A few miles away, in El Segundo at the Lakers practice facility, the NBA spent the weekend building on that theme. As part of its annual Basketball Without Borders summit at All-Star Weekend, the league welcomed 67 standout teenage basketball players from 36 countries around the world to train for three days in front of NBA scouts and work with visiting NBA players. "Some kids haven't worked this hard," Domantas Sabonis said on Sunday, "until they come to this camp, and they're like, 'Oh I need to get to another level.'"
This is an extension of the NBA's investment in global development. Last year's camp featured superstar Canadian guard R.J. Barrett—headed to Duke next year—while this year's biggest names were Luka Samanic of Croatia and MVP Charles Bassey of Nigeria. All of it is a reminder that the game is growing abroad, and as the NBA continues to double down around the world, the growth isn't an accident.
On Saturday morning I was lost. Adidas rented out multiple buildings and several blocks worth of downtown real estate, where the brand hosted nightly concerts (N.E.R.D, Kid Cudi, and many more artists performed). The set-up included a full size basketball court, design laboratories, retail space, and just enough room for me to spend almost 45 minutes wandering around looking like an idiot. The sneaker wars have been well-documented by many—including the FBI!—but it bears mentioning that the most absurd battleground of all comes every year at All-Star Weekend. Adidas basically built its own self-sustaining community this weekend, fueled by rap music and color-coded wristbands and teenagers desperate for the Bape Dames.

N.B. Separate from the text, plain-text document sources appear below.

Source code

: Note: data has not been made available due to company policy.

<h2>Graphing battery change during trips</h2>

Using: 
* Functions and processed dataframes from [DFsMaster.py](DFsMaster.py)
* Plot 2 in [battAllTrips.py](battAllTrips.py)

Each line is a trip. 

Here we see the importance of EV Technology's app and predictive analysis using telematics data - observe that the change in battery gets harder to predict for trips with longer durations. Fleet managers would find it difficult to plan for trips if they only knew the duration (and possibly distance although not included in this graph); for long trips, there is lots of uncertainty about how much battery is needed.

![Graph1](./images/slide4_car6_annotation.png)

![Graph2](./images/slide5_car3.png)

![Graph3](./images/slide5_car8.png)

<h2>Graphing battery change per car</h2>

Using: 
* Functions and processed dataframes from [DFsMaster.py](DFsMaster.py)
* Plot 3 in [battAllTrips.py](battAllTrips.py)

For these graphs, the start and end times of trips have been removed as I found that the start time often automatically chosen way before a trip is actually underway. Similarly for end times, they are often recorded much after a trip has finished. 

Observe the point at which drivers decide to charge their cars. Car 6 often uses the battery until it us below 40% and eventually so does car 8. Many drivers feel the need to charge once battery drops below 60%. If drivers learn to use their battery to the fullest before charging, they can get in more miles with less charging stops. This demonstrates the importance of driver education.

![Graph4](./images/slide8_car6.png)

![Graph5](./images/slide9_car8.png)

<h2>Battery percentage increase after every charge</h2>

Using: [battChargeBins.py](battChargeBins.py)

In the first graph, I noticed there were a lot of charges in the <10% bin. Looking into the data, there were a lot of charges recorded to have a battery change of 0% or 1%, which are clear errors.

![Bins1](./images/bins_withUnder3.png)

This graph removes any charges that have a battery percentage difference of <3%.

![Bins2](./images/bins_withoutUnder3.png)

For its part, Nike introduced something called Hydro-dipping for custom-made shoe designs. The Nike HQ hosted an interview in which Jalen Rose and Kobe Bryant discussing the 81-point game, while Kendrick Lamar played a show for them on Friday. The space itself had a full-length court hosting games all weekend, grayscale portraits of every Nike All-Star, plus at least one Kobe poem/bible scripture (sample: "Just as much artist as athlete ... A maker in every sense of the word.").
Alas, this weekend in L.A. did not belong to Kobe.
All weekend long, LeBron dominated. Outside Staples Center Sunday afternoon in L.A., fans were selling "LeBron to L.A." bootleg t-shirts. Inside Staples, LeBron played his best All-Star Game in a decade, and by actually playing hard, he helped set the tone for the entire game. Earlier in the weekend he'd been attacked by a Fox News host in a dog whistling play for attention, and by Saturday LeBron had responded with an effortless, pitch perfect blend of disgust and indifference.
LeBron has been more than a basketball player for a long time, and he really doesn't need to explain himself to anyone who's too lazy to appreciate what he's accomplished. He's helped financed several successful businesses, he's been the beneficiary of wildly lucrative endorsements and long-term investments, and in turn, he's been the benefactor for more than 1,200 kids who have been helped by his "I Promise" foundation. He's taken natural talent and worked to master his craft, empower friends, broaden his horizons, and improve the lives of kids in his hometown. That news host lamented the idea that there were kids out there following LeBron's example, but her lazy pandering aside, it's objectively difficult to imagine many more compelling examples of success anywhere in public life.